## Exercise brief
Search the data below for the word "string" and copy each line that holds it.

★ ★ ★ ★ ★

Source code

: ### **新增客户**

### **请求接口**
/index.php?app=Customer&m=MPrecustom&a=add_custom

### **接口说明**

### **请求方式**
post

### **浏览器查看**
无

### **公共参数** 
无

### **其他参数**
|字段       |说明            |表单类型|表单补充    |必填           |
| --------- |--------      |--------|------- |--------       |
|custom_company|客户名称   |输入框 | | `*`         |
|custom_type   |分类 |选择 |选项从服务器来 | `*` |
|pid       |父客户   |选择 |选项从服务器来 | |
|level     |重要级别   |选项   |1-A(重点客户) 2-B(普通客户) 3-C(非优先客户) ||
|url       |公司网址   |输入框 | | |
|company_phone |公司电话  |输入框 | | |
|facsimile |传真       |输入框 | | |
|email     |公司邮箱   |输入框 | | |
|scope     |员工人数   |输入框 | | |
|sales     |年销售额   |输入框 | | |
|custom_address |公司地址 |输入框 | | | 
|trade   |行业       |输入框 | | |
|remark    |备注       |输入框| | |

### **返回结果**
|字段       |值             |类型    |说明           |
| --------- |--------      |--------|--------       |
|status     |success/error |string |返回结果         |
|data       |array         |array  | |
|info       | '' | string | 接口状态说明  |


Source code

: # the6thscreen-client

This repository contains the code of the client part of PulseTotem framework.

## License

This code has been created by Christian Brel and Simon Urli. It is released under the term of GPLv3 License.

★ ★ ★ ★ ★

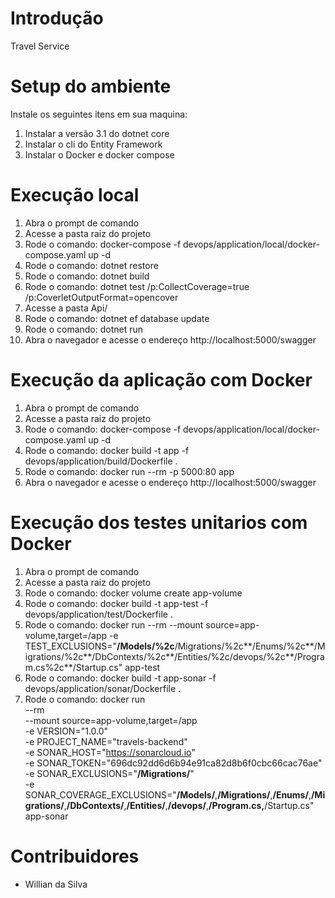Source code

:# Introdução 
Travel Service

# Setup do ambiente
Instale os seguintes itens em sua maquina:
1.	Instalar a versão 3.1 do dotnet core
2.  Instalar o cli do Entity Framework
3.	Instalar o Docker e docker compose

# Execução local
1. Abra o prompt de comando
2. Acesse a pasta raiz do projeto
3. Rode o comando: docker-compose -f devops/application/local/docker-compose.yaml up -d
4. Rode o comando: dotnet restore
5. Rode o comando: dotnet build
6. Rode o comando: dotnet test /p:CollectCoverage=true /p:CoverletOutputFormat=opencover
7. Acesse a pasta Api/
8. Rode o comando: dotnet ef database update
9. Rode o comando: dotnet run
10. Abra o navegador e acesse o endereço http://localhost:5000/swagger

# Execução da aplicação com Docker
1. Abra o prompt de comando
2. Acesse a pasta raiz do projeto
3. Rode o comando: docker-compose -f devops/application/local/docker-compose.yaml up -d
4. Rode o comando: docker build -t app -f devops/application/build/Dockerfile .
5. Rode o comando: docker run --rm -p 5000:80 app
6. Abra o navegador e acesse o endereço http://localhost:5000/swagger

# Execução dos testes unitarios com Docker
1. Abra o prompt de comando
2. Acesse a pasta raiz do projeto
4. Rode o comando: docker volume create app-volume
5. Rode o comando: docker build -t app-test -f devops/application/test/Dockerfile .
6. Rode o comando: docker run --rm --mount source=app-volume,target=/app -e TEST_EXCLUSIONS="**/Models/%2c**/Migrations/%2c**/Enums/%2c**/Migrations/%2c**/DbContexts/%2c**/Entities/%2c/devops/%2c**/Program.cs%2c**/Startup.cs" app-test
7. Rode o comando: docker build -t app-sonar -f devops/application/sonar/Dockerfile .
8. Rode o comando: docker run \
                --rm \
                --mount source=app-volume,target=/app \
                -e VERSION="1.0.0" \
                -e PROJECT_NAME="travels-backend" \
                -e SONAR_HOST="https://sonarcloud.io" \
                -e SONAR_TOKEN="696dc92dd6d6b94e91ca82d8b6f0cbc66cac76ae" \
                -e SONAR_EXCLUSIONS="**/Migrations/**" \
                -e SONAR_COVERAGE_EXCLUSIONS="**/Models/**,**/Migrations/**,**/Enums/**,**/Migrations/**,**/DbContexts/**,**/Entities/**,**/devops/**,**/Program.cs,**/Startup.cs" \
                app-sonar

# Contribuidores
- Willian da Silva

★ ★ ★ ★ ★

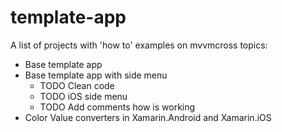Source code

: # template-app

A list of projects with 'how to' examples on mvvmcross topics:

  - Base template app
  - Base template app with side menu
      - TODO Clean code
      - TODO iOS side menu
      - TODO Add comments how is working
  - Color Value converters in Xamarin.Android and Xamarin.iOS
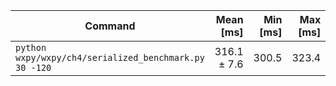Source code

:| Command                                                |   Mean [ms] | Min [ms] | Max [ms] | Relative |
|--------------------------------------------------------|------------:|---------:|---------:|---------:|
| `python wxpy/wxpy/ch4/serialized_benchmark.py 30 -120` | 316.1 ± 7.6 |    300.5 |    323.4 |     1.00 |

★ ★ ★ ★ ★

## Output below
|status     |success/error |string |返回结果         |
|info       | '' | string | 接口状态说明  |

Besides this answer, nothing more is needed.